Она упала в изножье кровати. Охватившая его жалость была бесконечно реальнее порыва уйти в солдаты. Он жалел Шэрон за то, что она такая маленькая и так его любит, и за то, что по его милости она очутилась в логическом тупике, и за то, что по иронии судьбы благодаря ей Клем стал человеком, который ее бросит, ведь именно она познакомила его с новыми экзистенциальными формами познания. Ему хотелось остаться и все объяснить, поговорить о Камю, напомнить ей о необходимости морального выбора, растолковать, сколь многим он ей обязан. Но он не доверял своей животной сути.
Он наклонился к Шэрон, зарылся лицом в ее волосы.
– Я правда тебя люблю, – сказал он.
– Любил бы, не уходил бы, – зло и звонко ответила Шэрон.
Он прикрыл глаза и моментально задремал. Клем разлепил веки.
– Ладно, пойду к себе, собираться.
– Ты разбиваешь мне сердце. Надеюсь, ты это понимаешь.
Единственный выход из западни – проявить силу воли, встать и уйти. Он открыл дверь, услышал, как Шэрон крикнула: “Подожди!” – и этот крик почти разбил ему сердце.
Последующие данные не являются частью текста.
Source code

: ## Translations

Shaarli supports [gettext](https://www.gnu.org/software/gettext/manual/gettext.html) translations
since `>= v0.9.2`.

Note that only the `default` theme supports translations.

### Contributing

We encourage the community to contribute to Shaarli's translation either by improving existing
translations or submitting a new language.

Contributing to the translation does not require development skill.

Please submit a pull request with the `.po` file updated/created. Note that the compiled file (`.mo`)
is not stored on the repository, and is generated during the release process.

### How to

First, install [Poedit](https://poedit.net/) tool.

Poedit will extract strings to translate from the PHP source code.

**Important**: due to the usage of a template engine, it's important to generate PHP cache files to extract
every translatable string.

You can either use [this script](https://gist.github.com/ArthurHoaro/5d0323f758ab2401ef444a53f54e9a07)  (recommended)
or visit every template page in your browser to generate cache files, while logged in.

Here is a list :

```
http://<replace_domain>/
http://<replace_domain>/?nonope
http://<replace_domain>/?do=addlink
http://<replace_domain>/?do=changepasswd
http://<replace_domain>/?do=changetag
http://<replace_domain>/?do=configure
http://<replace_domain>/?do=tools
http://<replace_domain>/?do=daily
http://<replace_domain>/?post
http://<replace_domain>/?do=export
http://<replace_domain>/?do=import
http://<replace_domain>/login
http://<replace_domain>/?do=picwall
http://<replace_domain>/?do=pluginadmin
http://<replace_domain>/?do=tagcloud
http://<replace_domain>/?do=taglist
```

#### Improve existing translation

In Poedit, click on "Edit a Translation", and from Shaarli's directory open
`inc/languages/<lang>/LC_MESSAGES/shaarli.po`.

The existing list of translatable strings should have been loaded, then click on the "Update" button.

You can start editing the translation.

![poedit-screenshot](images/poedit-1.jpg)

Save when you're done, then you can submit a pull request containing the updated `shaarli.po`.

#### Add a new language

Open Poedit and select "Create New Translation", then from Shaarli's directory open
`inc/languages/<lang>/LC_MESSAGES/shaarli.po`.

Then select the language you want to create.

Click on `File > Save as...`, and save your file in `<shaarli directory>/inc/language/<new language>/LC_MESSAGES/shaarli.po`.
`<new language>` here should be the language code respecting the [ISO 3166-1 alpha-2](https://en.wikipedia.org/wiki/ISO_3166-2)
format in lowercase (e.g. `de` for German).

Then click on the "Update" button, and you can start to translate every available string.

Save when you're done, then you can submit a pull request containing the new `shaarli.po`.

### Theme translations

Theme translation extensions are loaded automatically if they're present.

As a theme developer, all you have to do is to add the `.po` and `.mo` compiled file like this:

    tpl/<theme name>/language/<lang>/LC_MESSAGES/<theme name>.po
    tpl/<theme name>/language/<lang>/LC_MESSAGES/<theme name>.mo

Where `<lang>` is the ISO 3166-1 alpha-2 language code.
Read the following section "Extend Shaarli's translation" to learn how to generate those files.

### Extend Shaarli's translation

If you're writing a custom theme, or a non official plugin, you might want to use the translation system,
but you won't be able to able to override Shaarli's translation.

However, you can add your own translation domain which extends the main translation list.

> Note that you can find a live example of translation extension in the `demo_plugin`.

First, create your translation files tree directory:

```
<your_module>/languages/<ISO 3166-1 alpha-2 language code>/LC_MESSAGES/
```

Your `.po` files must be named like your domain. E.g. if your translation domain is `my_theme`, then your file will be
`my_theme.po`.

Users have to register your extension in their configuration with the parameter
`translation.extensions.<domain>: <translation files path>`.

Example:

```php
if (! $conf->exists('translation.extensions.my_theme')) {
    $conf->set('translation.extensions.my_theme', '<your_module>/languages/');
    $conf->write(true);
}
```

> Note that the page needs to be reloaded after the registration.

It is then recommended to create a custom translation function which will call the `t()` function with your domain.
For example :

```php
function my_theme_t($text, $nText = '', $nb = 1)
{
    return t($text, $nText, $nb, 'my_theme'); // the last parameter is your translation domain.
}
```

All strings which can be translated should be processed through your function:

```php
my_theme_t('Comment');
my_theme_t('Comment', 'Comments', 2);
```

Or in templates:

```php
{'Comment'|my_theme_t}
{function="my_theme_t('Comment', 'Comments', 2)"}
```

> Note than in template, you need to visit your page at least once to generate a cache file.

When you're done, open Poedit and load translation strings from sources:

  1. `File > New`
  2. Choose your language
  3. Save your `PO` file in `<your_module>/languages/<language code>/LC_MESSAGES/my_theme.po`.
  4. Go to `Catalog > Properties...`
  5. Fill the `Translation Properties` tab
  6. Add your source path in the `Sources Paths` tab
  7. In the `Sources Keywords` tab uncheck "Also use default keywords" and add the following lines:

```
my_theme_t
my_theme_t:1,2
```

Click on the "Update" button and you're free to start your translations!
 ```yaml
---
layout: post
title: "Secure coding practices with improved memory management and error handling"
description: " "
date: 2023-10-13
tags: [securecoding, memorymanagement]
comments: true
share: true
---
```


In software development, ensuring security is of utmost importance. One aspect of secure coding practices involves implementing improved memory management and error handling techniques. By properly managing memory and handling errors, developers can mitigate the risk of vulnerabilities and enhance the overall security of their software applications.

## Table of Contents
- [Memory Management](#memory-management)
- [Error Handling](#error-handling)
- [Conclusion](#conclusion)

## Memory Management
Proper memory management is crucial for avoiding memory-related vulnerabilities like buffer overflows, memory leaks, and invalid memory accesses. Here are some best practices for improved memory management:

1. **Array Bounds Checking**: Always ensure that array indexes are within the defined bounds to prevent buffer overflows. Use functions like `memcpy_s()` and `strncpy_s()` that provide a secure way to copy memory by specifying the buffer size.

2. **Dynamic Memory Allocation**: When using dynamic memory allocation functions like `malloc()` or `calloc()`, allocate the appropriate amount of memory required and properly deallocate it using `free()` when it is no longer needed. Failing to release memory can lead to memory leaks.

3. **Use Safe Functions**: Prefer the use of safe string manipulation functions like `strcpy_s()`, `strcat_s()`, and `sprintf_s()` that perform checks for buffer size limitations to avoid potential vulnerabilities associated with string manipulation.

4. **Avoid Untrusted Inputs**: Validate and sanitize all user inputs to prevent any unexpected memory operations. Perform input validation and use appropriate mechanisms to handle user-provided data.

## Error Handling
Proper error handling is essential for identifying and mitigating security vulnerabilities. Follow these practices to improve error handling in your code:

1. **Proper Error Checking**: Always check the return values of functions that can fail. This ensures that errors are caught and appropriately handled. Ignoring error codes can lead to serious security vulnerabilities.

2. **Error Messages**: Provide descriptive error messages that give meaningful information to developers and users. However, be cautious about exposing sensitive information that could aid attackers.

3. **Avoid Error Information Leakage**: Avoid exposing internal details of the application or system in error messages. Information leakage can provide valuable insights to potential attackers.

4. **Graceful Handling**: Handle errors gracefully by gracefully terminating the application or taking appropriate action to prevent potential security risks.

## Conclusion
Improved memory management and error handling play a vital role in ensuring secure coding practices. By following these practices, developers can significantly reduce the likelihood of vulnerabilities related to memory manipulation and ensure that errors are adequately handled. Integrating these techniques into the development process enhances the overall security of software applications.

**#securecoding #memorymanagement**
Он закрыл за собой дверь, и грудь сдавил спазм, в котором он с удивлением опознал рыдания. Они вырвались совершенно независимо от него, неудержимые, точно рвота, но менее привычные – он не плакал с того самого дня, когда убили Мартина Лютера Кинга. В соленой пелене он сбежал по лестнице, покрытой отсыревшим ковром, мимо гулкого буханья Who, в котором сейчас отчетливо слышались высокие частоты, сквозь едкий запах утренней травы в общих комнатах, и очутился в холодном сером переулке Эрбаны.